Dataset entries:
_ _ _

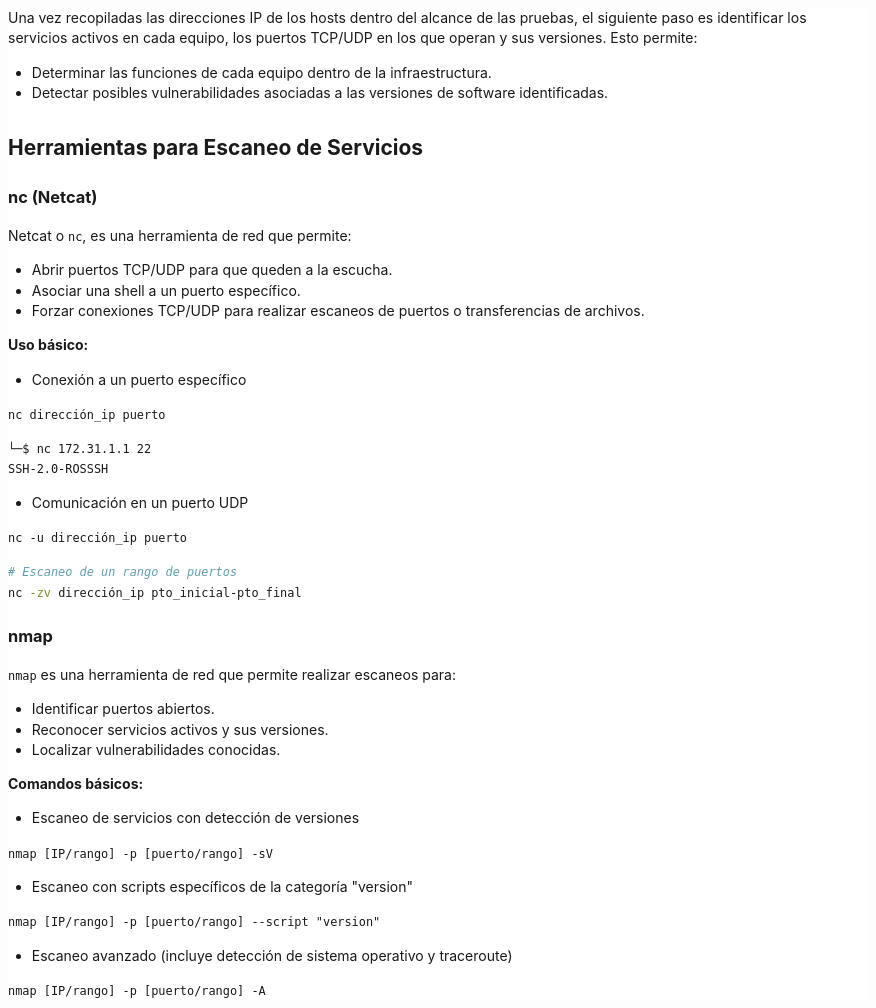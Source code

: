 Una vez recopiladas las direcciones IP de los hosts dentro del alcance de las pruebas, el siguiente paso es identificar los servicios activos en cada equipo, los puertos TCP/UDP en los que operan y sus versiones. Esto permite:

- Determinar las funciones de cada equipo dentro de la infraestructura.
- Detectar posibles vulnerabilidades asociadas a las versiones de software identificadas.

## Herramientas para Escaneo de Servicios

### **nc (Netcat)**
Netcat o `nc`, es una herramienta de red que permite:

- Abrir puertos TCP/UDP para que queden a la escucha.
- Asociar una shell a un puerto específico.
- Forzar conexiones TCP/UDP para realizar escaneos de puertos o transferencias de archivos.

**Uso básico:**

- Conexión a un puerto específico
```
nc dirección_ip puerto
```

```bash
└─$ nc 172.31.1.1 22    
SSH-2.0-ROSSSH
```

- Comunicación en un puerto UDP
```
nc -u dirección_ip puerto
```
```bash
# Escaneo de un rango de puertos
nc -zv dirección_ip pto_inicial-pto_final
```

### **nmap**
`nmap` es una herramienta de red que permite realizar escaneos para:

- Identificar puertos abiertos.
- Reconocer servicios activos y sus versiones.
- Localizar vulnerabilidades conocidas.

**Comandos básicos:**
- Escaneo de servicios con detección de versiones
```
nmap [IP/rango] -p [puerto/rango] -sV
```
- Escaneo con scripts específicos de la categoría "version"
```
nmap [IP/rango] -p [puerto/rango] --script "version"
```
- Escaneo avanzado (incluye detección de sistema operativo y traceroute)
```
nmap [IP/rango] -p [puerto/rango] -A
```

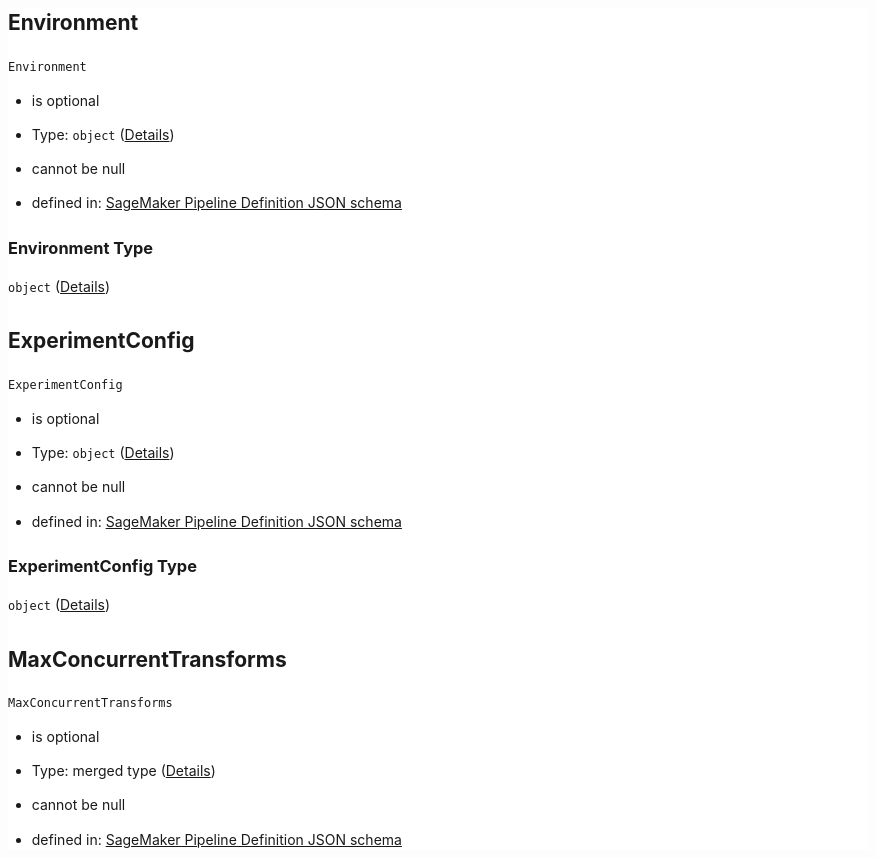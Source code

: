 ## Environment



`Environment`

*   is optional

*   Type: `object` ([Details](pipeline-definition-definitions-transformstep-properties-arguments-properties-environment.md))

*   cannot be null

*   defined in: [SageMaker Pipeline Definition JSON schema](pipeline-definition-definitions-transformstep-properties-arguments-properties-environment.md "https://github.com/jerrypeng7773/sagemaker-model-building-pipeline-definition-JSON-schema/schema/#/definitions/TransformStep/properties/Arguments/properties/Environment")

### Environment Type

`object` ([Details](pipeline-definition-definitions-transformstep-properties-arguments-properties-environment.md))

## ExperimentConfig



`ExperimentConfig`

*   is optional

*   Type: `object` ([Details](pipeline-definition-definitions-transformstep-properties-arguments-properties-experimentconfig.md))

*   cannot be null

*   defined in: [SageMaker Pipeline Definition JSON schema](pipeline-definition-definitions-transformstep-properties-arguments-properties-experimentconfig.md "https://github.com/jerrypeng7773/sagemaker-model-building-pipeline-definition-JSON-schema/schema/#/definitions/TransformStep/properties/Arguments/properties/ExperimentConfig")

### ExperimentConfig Type

`object` ([Details](pipeline-definition-definitions-transformstep-properties-arguments-properties-experimentconfig.md))

## MaxConcurrentTransforms



`MaxConcurrentTransforms`

*   is optional

*   Type: merged type ([Details](pipeline-definition-definitions-integerargumentvalue.md))

*   cannot be null

*   defined in: [SageMaker Pipeline Definition JSON schema](pipeline-definition-definitions-integerargumentvalue.md "https://github.com/jerrypeng7773/sagemaker-model-building-pipeline-definition-JSON-schema/schema/#/definitions/TransformStep/properties/Arguments/properties/MaxConcurrentTransforms")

_ _ _

Task to carry out: Look through the entries above and say how many lines contain "activos", giving nothing but the number.

Written solution: 2